**ABOUT THIS EXERCISE**
The answer must be every line from the entries below that contains "tilde".

**PROVIDED DATA**
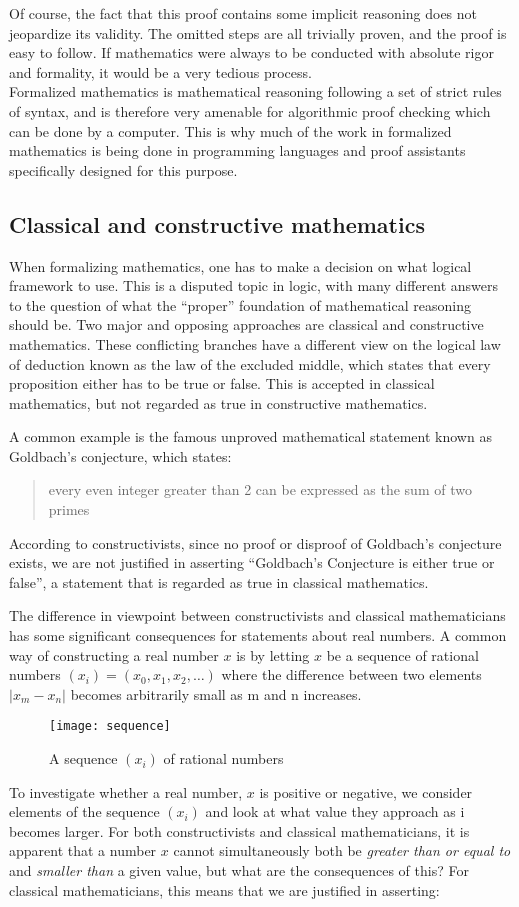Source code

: \documentclass[11pt,a4paper]{article}
\begin{document}
Of course, the fact that this proof contains some implicit reasoning does not jeopardize its validity. The omitted steps are all trivially proven, and the proof is easy to follow. If mathematics were always to be conducted with absolute rigor and formality, it would be a very tedious process.\\

Formalized mathematics is mathematical reasoning following a set of strict rules of syntax, and is therefore very amenable for algorithmic proof checking which can be done by a computer. This is why much of the work in formalized mathematics is being done in programming languages and proof assistants specifically designed for this purpose.\\

\subsection{Classical and constructive mathematics}
When formalizing mathematics, one has to make a decision on what logical framework to use. This is a disputed topic in logic, with many different answers to the question of what the ``proper'' foundation of mathematical reasoning should be. Two major and opposing approaches are classical and constructive mathematics. These conflicting branches have a different view on the logical law of deduction known as the law of the excluded middle, which states that every proposition either has to be true or false. This is accepted in classical mathematics, but not regarded as true in constructive mathematics.

A common example is the famous unproved mathematical statement known as Goldbach's conjecture, which states: \blockquote{every even integer greater than 2 can be expressed as the sum of two primes}. According to constructivists, since no proof or disproof of Goldbach's conjecture exists, we are not justified in asserting ``Goldbach's Conjecture is either true or false'', a statement that is regarded as true in classical mathematics.

The difference in viewpoint between constructivists and classical mathematicians has some significant consequences for statements about real numbers. A common way of constructing a real number $x$ is by letting $x$ be a sequence of rational numbers $(x_i) = (x_0, x_1, x_2, \dots)$ where the difference between two elements $|x_m - x_n|$ becomes arbitrarily small as m and n increases.\\
\begin{figure}[H]
  \texttt{[image: sequence]}
  \caption{A sequence $(x_i)$ of rational numbers}
\end{figure}
To investigate whether a real number, $x$ is positive or negative, we consider elements of the sequence $(x_i)$ and look at what value they approach as i becomes larger. For both constructivists and classical mathematicians, it is apparent that a number $x$ cannot simultaneously both be \textit{greater than or equal to} and \textit{smaller than} a given value, but what are the consequences of this? For classical mathematicians, this means that we are justified in asserting:
\end{document}

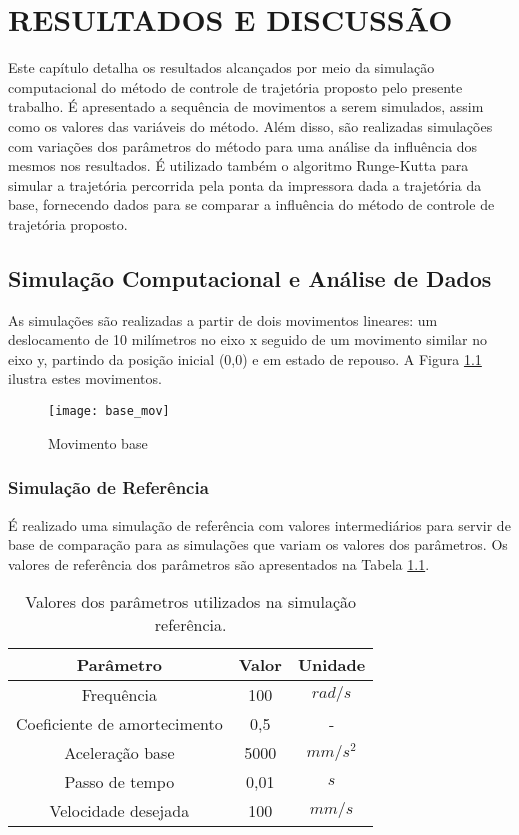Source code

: \chapter{RESULTADOS E DISCUSSÃO}
Este capítulo detalha os resultados alcançados por meio da simulação computacional do método de controle de trajetória proposto pelo presente trabalho. É apresentado a sequência de movimentos a serem simulados, assim como os valores das variáveis do método. Além disso, são realizadas simulações com variações dos parâmetros do método para uma análise da influência dos mesmos nos resultados. É utilizado também o algoritmo Runge-Kutta para simular a trajetória percorrida pela ponta da impressora dada a trajetória da base, fornecendo dados para se comparar a influência do método de controle de trajetória proposto.

\section{Simulação Computacional e Análise de Dados}

As simulações são realizadas a partir de dois movimentos lineares: um deslocamento de 10 milímetros no eixo x seguido de um movimento similar no eixo y, partindo da posição inicial (0,0) e em estado de repouso. A Figura \ref{fig:base_mov} ilustra estes movimentos.

\begin{figure}[H]
    \centering
    \caption{Movimento base}
    \texttt{[image: base\_mov]}

    \label{fig:base_mov}
\end{figure}

\subsection{Simulação de Referência} 
É realizado uma simulação de referência com valores intermediários para servir de base de comparação para as simulações que variam os valores dos parâmetros. Os valores de referência dos parâmetros são apresentados na Tabela \ref{tab:base_params}.

\begin{table}
    \begin{center}
    \caption{Valores dos parâmetros utilizados na simulação referência.}
    \label{tab:base_params}
    \begin{tabular}{c c c}
        Parâmetro & Valor & Unidade\\ \hline
        Frequência & 100 & $rad/s$\\
        Coeficiente de amortecimento & 0,5 & - \\
        Aceleração base & 5000 & $mm/s^2$ \\
        Passo de tempo & 0,01 & $s$ \\ 
        Velocidade desejada & 100 & $mm/s$ \\ \hline
    \end{tabular}
    \end{center}
\end{table}

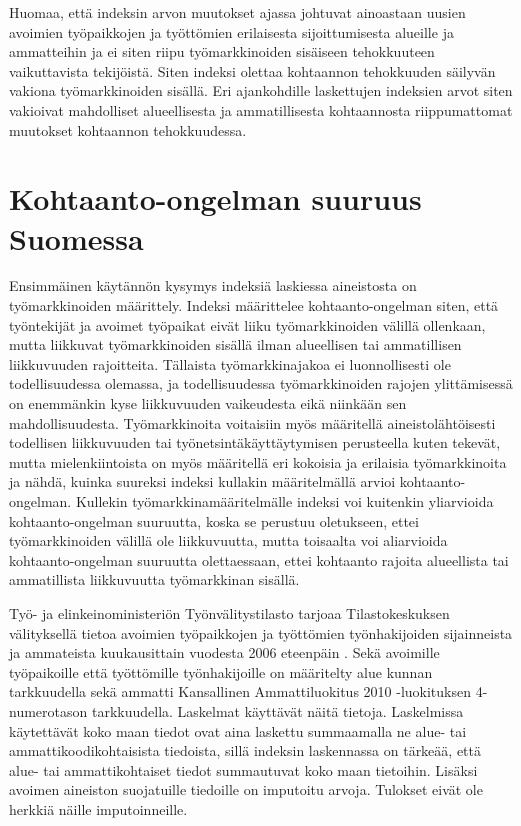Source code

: \documentclass[12pt]{article}
\begin{document}
Huomaa, että indeksin arvon muutokset ajassa johtuvat ainoastaan uusien avoimien työpaikkojen ja työttömien erilaisesta sijoittumisesta alueille ja ammatteihin ja ei siten riipu työmarkkinoiden sisäiseen tehokkuuteen vaikuttavista tekijöistä. Siten indeksi olettaa kohtaannon tehokkuuden säilyvän vakiona työmarkkinoiden sisällä. Eri ajankohdille laskettujen indeksien arvot siten vakioivat mahdolliset alueellisesta ja ammatillisesta kohtaannosta riippumattomat muutokset kohtaannon tehokkuudessa.

\section{Kohtaanto-ongelman suuruus Suomessa} \label{section:kohtaanto-ongelman suuruus suomessa}


Ensimmäinen käytännön kysymys indeksiä laskiessa aineistosta on työmarkkinoiden määrittely. Indeksi määrittelee kohtaanto-ongelman siten, että työntekijät ja avoimet työpaikat eivät liiku työmarkkinoiden välillä ollenkaan, mutta liikkuvat työmarkkinoiden sisällä ilman alueellisen tai ammatillisen liikkuvuuden rajoitteita. Tällaista työmarkkinajakoa ei luonnollisesti ole todellisuudessa olemassa, ja todellisuudessa työmarkkinoiden rajojen ylittämisessä on enemmänkin kyse liikkuvuuden vaikeudesta eikä niinkään sen mahdollisuudesta. Työmarkkinoita voitaisiin myös määritellä aineistolähtöisesti todellisen liikkuvuuden tai työnetsintäkäyttäytymisen perusteella kuten  tekevät, mutta mielenkiintoista on myös määritellä eri kokoisia ja erilaisia työmarkkinoita ja nähdä, kuinka suureksi indeksi kullakin määritelmällä arvioi kohtaanto-ongelman. Kullekin työmarkkinamääritelmälle indeksi voi kuitenkin yliarvioida kohtaanto-ongelman suuruutta, koska se perustuu oletukseen, ettei työmarkkinoiden välillä ole liikkuvuutta, mutta toisaalta voi aliarvioida kohtaanto-ongelman suuruutta olettaessaan, ettei kohtaanto rajoita alueellista tai ammatillista liikkuvuutta työmarkkinan sisällä. 

Työ- ja elinkeinoministeriön Työnvälitystilasto tarjoaa Tilastokeskuksen välityksellä tietoa avoimien työpaikkojen ja työttömien työnhakijoiden sijainneista ja ammateista kuukausittain vuodesta 2006 eteenpäin \cite{svt2011}. Sekä avoimille työpaikoille että työttömille työnhakijoille on määritelty alue kunnan tarkkuudella sekä ammatti Kansallinen Ammattiluokitus 2010 -luokituksen 4-numerotason tarkkuudella. Laskelmat käyttävät näitä tietoja. Laskelmissa käytettävät koko maan tiedot ovat aina laskettu summaamalla ne alue- tai ammattikoodikohtaisista tiedoista, sillä indeksin laskennassa on tärkeää, että alue- tai ammattikohtaiset tiedot summautuvat koko maan tietoihin. Lisäksi avoimen aineiston suojatuille tiedoille on imputoitu arvoja. Tulokset eivät ole herkkiä näille imputoinneille.
\end{document}
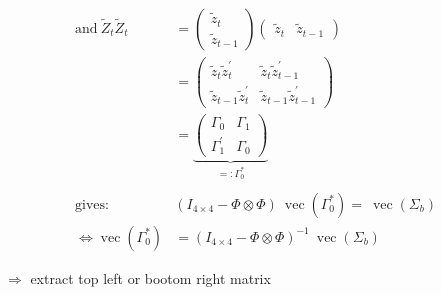 \documentclass[12pt,a4paper]{article}
\renewcommand{\vec}{\operatorname{vec}}
\newenvironment{Shaded}{\begin{snugshade}}{\end{snugshade}}
\newcommand{\DataTypeTok}[1]{\textcolor[rgb]{0.13,0.29,0.53}{#1}}
\newcommand{\DecValTok}[1]{\textcolor[rgb]{0.00,0.00,0.81}{#1}}
\newcommand{\KeywordTok}[1]{\textcolor[rgb]{0.13,0.29,0.53}{\textbf{#1}}}
\newcommand{\NormalTok}[1]{#1}
\newcommand{\OperatorTok}[1]{\textcolor[rgb]{0.81,0.36,0.00}{\textbf{#1}}}
\newcommand{\StringTok}[1]{\textcolor[rgb]{0.31,0.60,0.02}{#1}}
\begin{document}
\begin{align*}
  \text{and} \ \tilde{Z}_t \tilde{Z}_t & = \begin{pmatrix} \tilde{z}_t \\ \tilde{z}_{t -1} \end{pmatrix}   \begin{pmatrix} \tilde{z}_t & \tilde{z}_{t -1} \end{pmatrix} \\
  & =  \begin{pmatrix} \tilde{z}_t \tilde{z}_t^{'} & \tilde{z}_t \tilde{z}_{t -1}^{'} \\
   \tilde{z}_{t -1} \tilde{z}_t^{'} & \tilde{z}_{t -1} \tilde{z}_{t -1}^{'} \end{pmatrix} \\
   & = \underbrace{\begin{pmatrix} \Gamma_0 & \Gamma_1 \\ \Gamma_1^{'} & \Gamma_0 \end{pmatrix}}_{=: \Gamma_0^{*}}\\
   \\
   \text{gives:} & \left( I_{4 \times 4} - \Phi \otimes \Phi  \right) \ \vec(\Gamma_0^{*}) = \ \vec(\Sigma_b)\\
   \Leftrightarrow \vec(\Gamma_0^{*}) & = \left( I_{4 \times 4} - \Phi \otimes \Phi  \right)^{-1}  \ \vec(\Sigma_b)
\end{align*}

\(\Rightarrow\) extract top left or bootom right matrix

\begin{Shaded}
\end{Shaded}
\end{document}
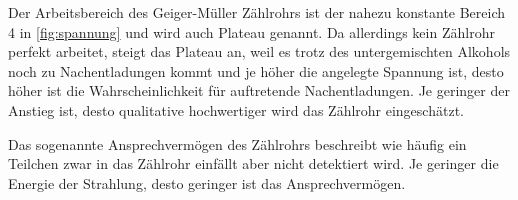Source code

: Der Arbeitsbereich des Geiger-Müller Zählrohrs ist der nahezu konstante Bereich 4 in \autoref{fig:spannung} und wird auch Plateau genannt. 
Da allerdings kein Zählrohr perfekt arbeitet, steigt das Plateau an, weil es trotz des untergemischten Alkohols noch zu Nachentladungen kommt und je höher die angelegte Spannung ist, desto höher ist die Wahrscheinlichkeit für auftretende Nachentladungen.
Je geringer der Anstieg ist, desto qualitative hochwertiger wird das Zählrohr eingeschätzt.

Das sogenannte Ansprechvermögen des Zählrohrs beschreibt wie häufig ein Teilchen zwar in das Zählrohr einfällt aber nicht detektiert wird.
Je geringer die Energie der Strahlung, desto geringer ist das Ansprechvermögen.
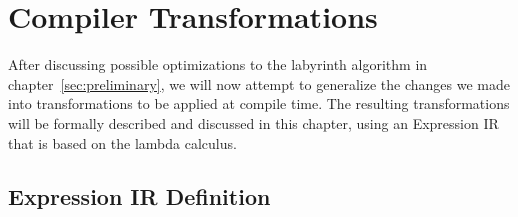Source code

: %
\chapter{Compiler Transformations}
\label{sec:transformations}

After discussing possible optimizations to the labyrinth algorithm in chapter~\ref{sec:preliminary}, we will now attempt to generalize the changes we made into transformations to be applied at compile time.
The resulting transformations will be formally described and discussed in this chapter, using an Expression IR that is based on the lambda calculus.

\section{Expression IR Definition}%
\label{sec:transformations:expression-ir}

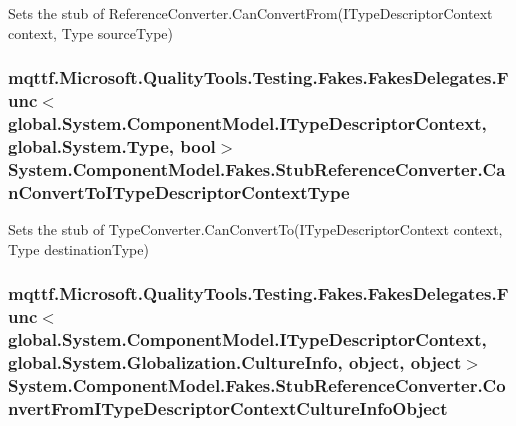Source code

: Sets the stub of Reference\-Converter.\-Can\-Convert\-From(\-I\-Type\-Descriptor\-Context context, Type source\-Type)

\hypertarget{class_system_1_1_component_model_1_1_fakes_1_1_stub_reference_converter_a4275dd9d19844044294457db585bedb4}{
\subsubsection[{Can\-Convert\-To\-I\-Type\-Descriptor\-Context\-Type}]{\setlength{\rightskip}{0pt plus 5cm}mqttf.\-Microsoft.\-Quality\-Tools.\-Testing.\-Fakes.\-Fakes\-Delegates.\-Func$<$global.\-System.\-Component\-Model.\-I\-Type\-Descriptor\-Context, global.\-System.\-Type, bool$>$ System.\-Component\-Model.\-Fakes.\-Stub\-Reference\-Converter.\-Can\-Convert\-To\-I\-Type\-Descriptor\-Context\-Type}}\label{class_system_1_1_component_model_1_1_fakes_1_1_stub_reference_converter_a4275dd9d19844044294457db585bedb4}


Sets the stub of Type\-Converter.\-Can\-Convert\-To(\-I\-Type\-Descriptor\-Context context, Type destination\-Type)

\hypertarget{class_system_1_1_component_model_1_1_fakes_1_1_stub_reference_converter_a9ad852eac3f7f673c0903a0c243b9f35}{
\subsubsection[{Convert\-From\-I\-Type\-Descriptor\-Context\-Culture\-Info\-Object}]{\setlength{\rightskip}{0pt plus 5cm}mqttf.\-Microsoft.\-Quality\-Tools.\-Testing.\-Fakes.\-Fakes\-Delegates.\-Func$<$global.\-System.\-Component\-Model.\-I\-Type\-Descriptor\-Context, global.\-System.\-Globalization.\-Culture\-Info, object, object$>$ System.\-Component\-Model.\-Fakes.\-Stub\-Reference\-Converter.\-Convert\-From\-I\-Type\-Descriptor\-Context\-Culture\-Info\-Object}}\label{class_system_1_1_component_model_1_1_fakes_1_1_stub_reference_converter_a9ad852eac3f7f673c0903a0c243b9f35}


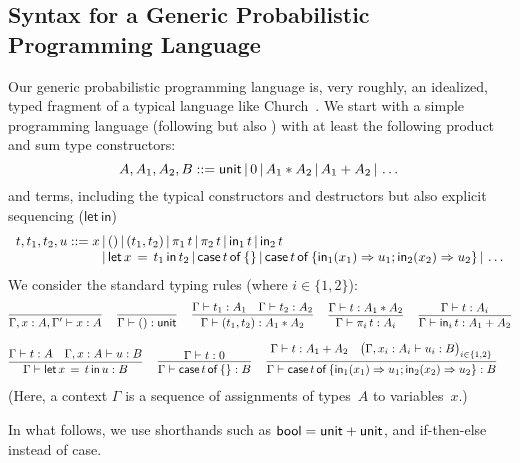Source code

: \subsection{Syntax for a Generic Probabilistic Programming Language}
\label{sec:generic-ppl}
Our generic probabilistic programming language is, very roughly, an idealized,
typed fragment of a typical language like Church~\cite{goodman2008church}. 
%
We start with a simple programming language (following
\cite{s-finite,prob-cbpv,dario-thesis} but also
\cite{moggi-computational-lambda}) with at least the following product
and sum type constructors:
\[ A,A_1,A_2,B ::= \mathsf{unit} \,|\, 0\,|\, A_1 \ast A_2 \,|\, A_1+A_2\,|\, \dots 
\]
and terms, including the typical constructors and destructors but also
explicit sequencing ($\mathsf{let\,in}$)
\[\begin{array}{l@{}l}t,t_1,t_2,u ::= x &\s () \s (t_1,t_2) \s \pi_1\,t \s \pi_2\,t\s
  \inj_1\,t \s \inj_2\,t \\&\s \letin
  x {t_1} {t_2} \s\casezero t \s \case t {x_1}{u_1}{x_2}{u_2}\s \dots\end{array}
\]
We consider the standard typing rules (where $i\in\{1,2\}$):
  \begin{align*}
  &
   \infer{\Gamma, x : A, \Gamma' \vdash x : A}{} 
\ \quad   \infer{\Gamma \vdash () : \tunit}{}
  \ \quad \infer{\Gamma \vdash (t_1,t_2) : A_1 \ast A_2}{\Gamma \vdash t_1 : A_1 \quad \Gamma \vdash t_2 : A_2} 
   \ \quad \infer{\Gamma \vdash \pi_i\,t : A_i}{\Gamma \vdash t : A_1
    \ast A_2}
     \ \quad \infer{\Gamma \vdash \inj_i\,t : A_1+A_2}{\Gamma \vdash t : A_i}
   \\[6pt]
   &
     \infer{\Gamma \vdash \letin x t u : B}
     {\Gamma \vdash t : A \quad \Gamma, x : A \vdash u : B }
     \ \quad 
   \infer{\Gamma \vdash \casezero t : B}
           {\Gamma \vdash t : 0 }
     \ \quad 
   \infer{\Gamma \vdash \case t {x_1}{u_1}{x_2}{u_2}: B}
           {\Gamma \vdash t : A_1 + A_2\quad \big(\Gamma,x_i:A_i\vdash u_i:B\big)_{i\in\{1,2\}} }
  \end{align*}
  (Here, a context $\Gamma$ is a sequence of assignments of types~$A$ to variables~$x$.)

  In what follows, we use shorthands such as $\mathsf{bool}=\mathsf{unit}+\mathsf{unit}$, and
  if-then-else instead of case.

**REPLY TO THE EXERCISE**
  \text{and} \ \tilde{Z}_t \tilde{Z}_t & = \begin{pmatrix} \tilde{z}_t \\ \tilde{z}_{t -1} \end{pmatrix}   \begin{pmatrix} \tilde{z}_t & \tilde{z}_{t -1} \end{pmatrix} \\
  & =  \begin{pmatrix} \tilde{z}_t \tilde{z}_t^{'} & \tilde{z}_t \tilde{z}_{t -1}^{'} \\
   \tilde{z}_{t -1} \tilde{z}_t^{'} & \tilde{z}_{t -1} \tilde{z}_{t -1}^{'} \end{pmatrix} \\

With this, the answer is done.